## TASK PROMPT
Report every line of the records that includes the word "stored".

Dataset entries:
########
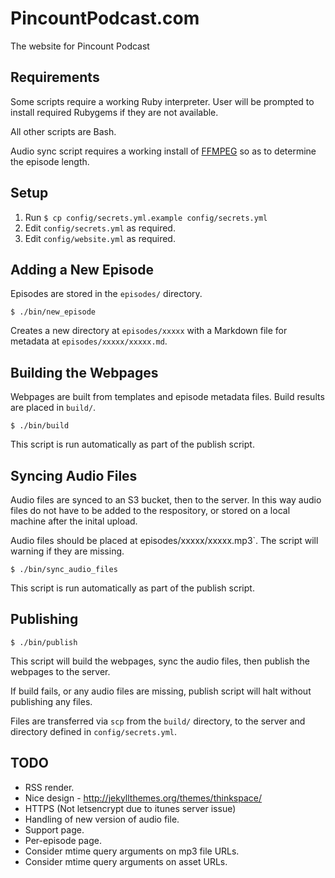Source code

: PincountPodcast.com
===================

The website for Pincount Podcast

Requirements
------------

Some scripts require a working Ruby interpreter. User will be prompted to install required Rubygems if they are not available.

All other scripts are Bash.

Audio sync script requires a working install of [FFMPEG](https://ffmpeg.org) so as to determine the episode length.


Setup
-----

  1. Run `$ cp config/secrets.yml.example config/secrets.yml`
  2. Edit `config/secrets.yml` as required.
  3. Edit `config/website.yml` as required.

Adding a New Episode
--------------------

Episodes are stored in the `episodes/` directory.

    $ ./bin/new_episode

Creates a new directory at `episodes/xxxxx` with a Markdown file for metadata at `episodes/xxxxx/xxxxx.md`.


Building the Webpages
---------------------

Webpages are built from templates and episode metadata files. Build results are placed in `build/`.

    $ ./bin/build

This script is run automatically as part of the publish script.


Syncing Audio Files
-------------------

Audio files are synced to an S3 bucket, then to the server. In this way audio files do not have to be added to the respository, or stored on a local machine after the inital upload.

Audio files should be placed at episodes/xxxxx/xxxxx.mp3`. The script will warning if they are missing.

    $ ./bin/sync_audio_files

This script is run automatically as part of the publish script.


Publishing
----------

    $ ./bin/publish

This script will build the webpages, sync the audio files, then publish the webpages to the server.

If build fails, or any audio files are missing, publish script will halt without publishing any files.

Files are transferred via `scp` from the `build/` directory, to the server and directory defined in `config/secrets.yml`.

TODO
----

* RSS render.
* Nice design - http://jekyllthemes.org/themes/thinkspace/
* HTTPS (Not letsencrypt due to itunes server issue)
* Handling of new version of audio file.
* Support page.
* Per-episode page.
* Consider mtime query arguments on mp3 file URLs.
* Consider mtime query arguments on asset URLs.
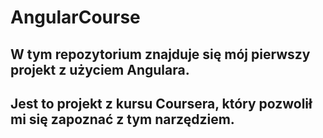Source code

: # AngularCourse
## W tym repozytorium znajduje się mój pierwszy projekt z użyciem Angulara.
## Jest to projekt z kursu Coursera, który pozwolił mi się zapoznać z tym narzędziem.
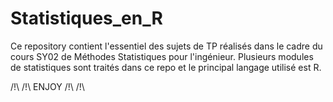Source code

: 
# Statistiques_en_R


Ce repository contient l'essentiel des sujets de TP réalisés dans le cadre du cours SY02 de Méthodes Statistiques pour l'ingénieur.
Plusieurs modules de statistiques sont traités dans ce repo et le principal langage utilisé est R.


/!\ /!\ ENJOY /!\ /!\
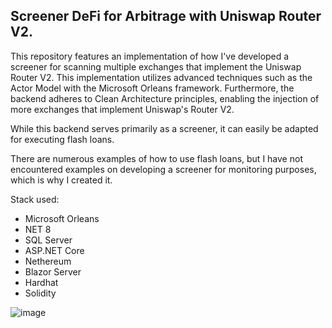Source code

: ## **Screener DeFi for Arbitrage with Uniswap Router V2.**

This repository features an implementation of how I've developed a screener for scanning multiple exchanges that implement the Uniswap Router V2. This implementation utilizes advanced techniques such as the Actor Model with the Microsoft Orleans framework. Furthermore, the backend adheres to Clean Architecture principles, enabling the injection of more exchanges that implement Uniswap's Router V2. 

While this backend serves primarily as a screener, it can easily be adapted for executing flash loans. 

There are numerous examples of how to use flash loans, but I have not encountered examples on developing a screener for monitoring purposes, which is why I created it.

Stack used:

 - Microsoft Orleans
 -  NET 8 
 - SQL Server  
 - ASP.NET Core
 -  Nethereum
 - Blazor Server
 - Hardhat
 - Solidity

![image](https://github.com/SrRickGrimes/screener-arbitrage-uniswap/assets/81363560/c371ca19-bfed-4d82-84b7-0c1ef0f3e695)

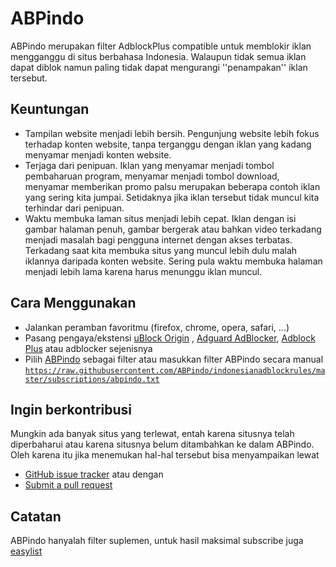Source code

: # ABPindo
ABPindo merupakan filter AdblockPlus compatible untuk memblokir iklan mengganggu di situs berbahasa Indonesia. Walaupun tidak semua iklan dapat diblok namun paling tidak dapat mengurangi ''penampakan'' iklan tersebut. 

## Keuntungan
- Tampilan website menjadi lebih bersih. Pengunjung website lebih fokus terhadap konten website, tanpa terganggu dengan iklan yang kadang menyamar menjadi konten website.
- Terjaga dari penipuan. Iklan yang menyamar menjadi tombol pembaharuan program, menyamar menjadi tombol download, menyamar memberikan promo palsu merupakan beberapa contoh iklan yang sering kita jumpai. Setidaknya jika iklan tersebut tidak muncul kita terhindar dari penipuan.
- Waktu membuka laman situs menjadi lebih cepat. Iklan dengan isi gambar halaman penuh, gambar bergerak atau bahkan video terkadang menjadi masalah bagi pengguna internet dengan akses terbatas. Terkadang saat kita membuka situs yang muncul lebih dulu malah iklannya daripada konten website. Sering pula waktu membuka halaman menjadi lebih lama karena harus menunggu iklan muncul.

## Cara Menggunakan 
- Jalankan peramban favoritmu (firefox, chrome, opera, safari, ...)
- Pasang pengaya/ekstensi [uBlock Origin](https://github.com/gorhill/uBlock#installation) , [Adguard AdBlocker](https://adguard.com/en/adguard-adblock-browser-extension/overview.html), [Adblock Plus](https://adblockplus.org/en/) atau adblocker sejenisnya
- Pilih [ABPindo](https://subscribe.adblockplus.org/?location=https://raw.githubusercontent.com/ABPindo/indonesianadblockrules/master/subscriptions/abpindo.txt&title=ABPindo) sebagai filter atau masukkan filter ABPindo secara manual
<code>https://raw.githubusercontent.com/ABPindo/indonesianadblockrules/master/subscriptions/abpindo.txt</code>

## Ingin berkontribusi
Mungkin ada banyak situs yang terlewat, entah karena situsnya telah diperbaharui atau karena situsnya belum ditambahkan ke dalam ABPindo. Oleh karena itu jika menemukan hal-hal tersebut bisa menyampaikan lewat
- [GitHub issue tracker](https://github.com/ABPindo/indonesianadblockrules/issues) atau dengan
- [Submit a pull request](https://github.com/ABPindo/indonesianadblockrules/pulls)

## Catatan
ABPindo hanyalah filter suplemen, untuk hasil maksimal subscribe juga [easylist](https://easylist.to/easylist/easylist.txt)
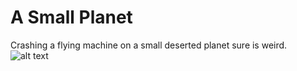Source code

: # A Small Planet
Crashing a flying machine on a small deserted planet sure is weird. 
![alt text](small_picture.png)

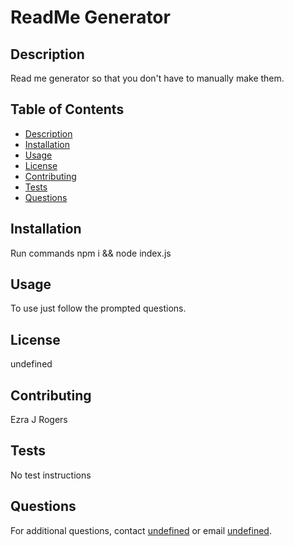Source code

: 
# ReadMe Generator

## Description
Read me generator so that you don't have to manually make them.

## Table of Contents
- [Description](#description)
- [Installation](#installation)
- [Usage](#usage)
- [License](#license)
- [Contributing](#contributing)
- [Tests](#tests)
- [Questions](#questions)

## Installation
Run commands npm i && node index.js

## Usage
To use just follow the prompted questions.

## License
undefined

## Contributing
Ezra J Rogers

## Tests
No test instructions

## Questions
For additional questions, contact [undefined](https://github.com/undefined) or email [undefined](mailto:undefined).
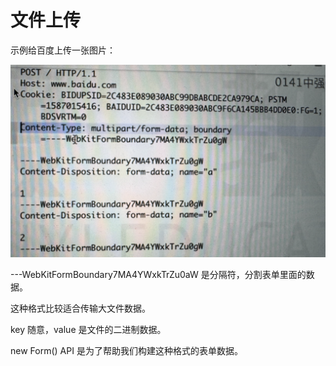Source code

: # 文件上传

示例给百度上传一张图片：

![alt text](image.png)

---WebKitFormBoundary7MA4YWxkTrZu0aW 是分隔符，分割表单里面的数据。

这种格式比较适合传输大文件数据。

key 随意，value 是文件的二进制数据。

new Form() API 是为了帮助我们构建这种格式的表单数据。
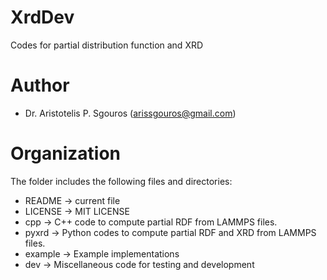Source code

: # XrdDev
Codes for partial distribution function and XRD 

# Author
- Dr. Aristotelis P. Sgouros (arissgouros@gmail.com)

# Organization
The folder includes the following files and directories:
 - README  -> current file
 - LICENSE -> MIT LICENSE
 - cpp     -> C++ code to compute partial RDF from LAMMPS files.
 - pyxrd   -> Python codes to compute partial RDF and XRD from LAMMPS files.
 - example -> Example implementations
 - dev     -> Miscellaneous code for testing and development
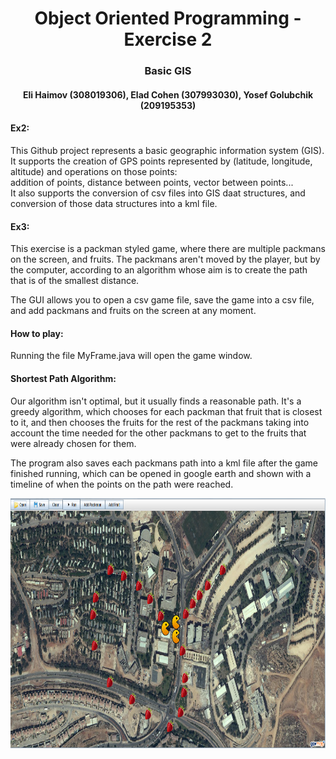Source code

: <h1 align="center">
  Object Oriented Programming - Exercise 2
</h1>
<h3 align="center">
  Basic GIS
</h3>
<h4 align="center">
  Eli Haimov (308019306), Elad Cohen (307993030), Yosef Golubchik (209195353)
</h4>

<h4>Ex2:</h4>
This Github project represents a basic geographic information system (GIS).<br />
It supports the creation of GPS points represented by (latitude, longitude, altitude) and operations on those points:<br />
addition of points, distance between points, vector between points...<br />
It also supports the conversion of csv files into GIS daat structures, and conversion of those data structures into a kml file.<br />

<h4>Ex3:</h4>
This exercise is a packman styled game, where there are multiple packmans on the screen, and fruits.
The packmans aren't moved by the player, but by the computer, according to an algorithm whose aim is to create the path that is of the smallest distance.

The GUI allows you to open a csv game file, save the game into a csv file, and add packmans and fruits on the screen at any moment.

<h4>How to play:</h4>
Running the file MyFrame.java will open the game window.

<h4>Shortest Path Algorithm:</h4>
Our algorithm isn't optimal, but it usually finds a reasonable path.
It's a greedy algorithm, which chooses for each packman that fruit that is closest to it, and then chooses the fruits for the rest of the packmans taking into account the time needed for the other packmans to get to the fruits that were already chosen for them.

The program also saves each packmans path into a kml file after the game finished running, which can be opened in google earth and shown with a timeline of when the points on the path were reached.

<p align="center">
  <img width="847" height="400" src="https://github.com/elihaimov1992/OOP_EX2-EX4/blob/master/packman.PNG?raw=true">
</p>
########
## EXERCISE SOLUTION
Episodes are stored in the `episodes/` directory.
Audio files are synced to an S3 bucket, then to the server. In this way audio files do not have to be added to the respository, or stored on a local machine after the inital upload.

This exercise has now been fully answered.